Landmark deals include:

  • Alinta Energy's finance syndicate – on the A$2.9 billion recapitalisation solution;
  • Arrium – on its response to the A$1.2 billion proposal from Noble Group and POSCO;
  • BHP – on its dual listed companies (DLC) merger with Billiton, the then largest merger in Australian corporate history;
  • Billabong – on its response to numerous takeover proposals from various private equity parties, concluding in its recapitalisation by Centerbridge and Oaktree;
  • Brambles – on its merger with GKN, again through a DLC structure, and subsequently the unification of the Australian/UK DLC structure via dual schemes of arrangement;
  • Brambles – on numerous acquisitions, including the €135 million acquisition via a competitive sale of the Pallecon bulk container business from Apollo; the Ferguson Group for an enterprise value of £320 million; and Germany's IFCO Systems from London-based buyout firm Apax Partners for €923 million;
  • CIMB Group – on its acquisition of the Australian cash equities, ECM and corporate finance businesses of The Royal Bank of Scotland;
  • Commonwealth Bank – on its strategic alliance with Goldman Sachs to combine ECM and investment research expertise with Australia’s largest online retail share trading platform;
  • CSC – on its A$436 million acquisition of UXC Limited;
  • General Electric – on the acquisition from Smiths Group PLC of Smiths Aerospace for US$4.8 billion in cash;
  • Discovery Metals – on the response to takeover proposals from the Chinese private equity group Cathay Fortune, including an A$830 million cash offer;
  • Ferrovial Services – on its A$1 billion proposal to acquire Transfield Services and subsequent takeover offer;
  • GE Money – on the sale of certain financial services businesses in the UK, Ireland, Austria, Germany and Finland to Banco Santander;
  • >Global infrastructure investor – on its proposed A$5 billion acquisition and investment in the Pilbara iron ore sector, and on its bid for the Moomba to Adelaide pipeline system;
  • Goldman Sachs and Brookfield – on the acquisition of Lloyd's NZ property loan portfolio;
  • Leighton Holdings – on its response to the A$1.115 billion proportional takeover by Hochtief;
  • Leighton Holdings – on its A$750 million capital raising and response to regulatory investigations;
  • Pacific Equity Partners and Bain Capital – on their A$872 million proposal to acquire Bradken Limited; and
  • Yum!

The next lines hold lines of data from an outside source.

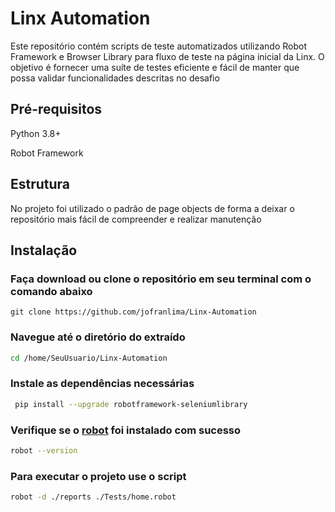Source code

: # Linx Automation

Este repositório contém scripts de teste automatizados utilizando Robot Framework e Browser Library para fluxo de teste na página inicial da Linx. O objetivo é fornecer uma suíte de testes eficiente e fácil de manter que possa validar funcionalidades descritas no desafio

## Pré-requisitos
Python 3.8+

Robot Framework 

## Estrutura
No projeto foi utilizado o padrão de page objects de forma a deixar o repositório mais fácil de compreender e realizar manutenção


## Instalação

### Faça download ou clone o repositório em seu terminal com o comando abaixo
```
git clone https://github.com/jofranlima/Linx-Automation
```


### Navegue até o diretório do extraído

```bash
cd /home/SeuUsuario/Linx-Automation
```
### Instale as dependências necessárias
```bash
 pip install --upgrade robotframework-seleniumlibrary

```
### Verifique se o [robot](https://robotframework.org/) foi instalado com sucesso
```bash
robot --version
```
### Para executar o projeto use o script
```bash
robot -d ./reports ./Tests/home.robot

```

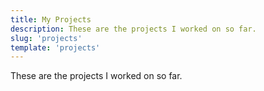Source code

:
 ```yaml
---
title: My Projects
description: These are the projects I worked on so far.
slug: 'projects'
template: 'projects'
---
```

These are the projects I worked on so far.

Brands Inc. and Yum! Restaurants Australia – on the sale of Pizza Hut in Australia, including the master franchise arrangements for Pizza Hut's Australian network of 260 sub-franchisee stores.

Vijay is admitted in NSW and is a member of the Law Committee of the Australian Institute of Company Directors. He sits on our Clients & Pursuits Committee, is the Head of our US Practice Desk and was a founding board member of the Firm's Inclusion and Diversity Council.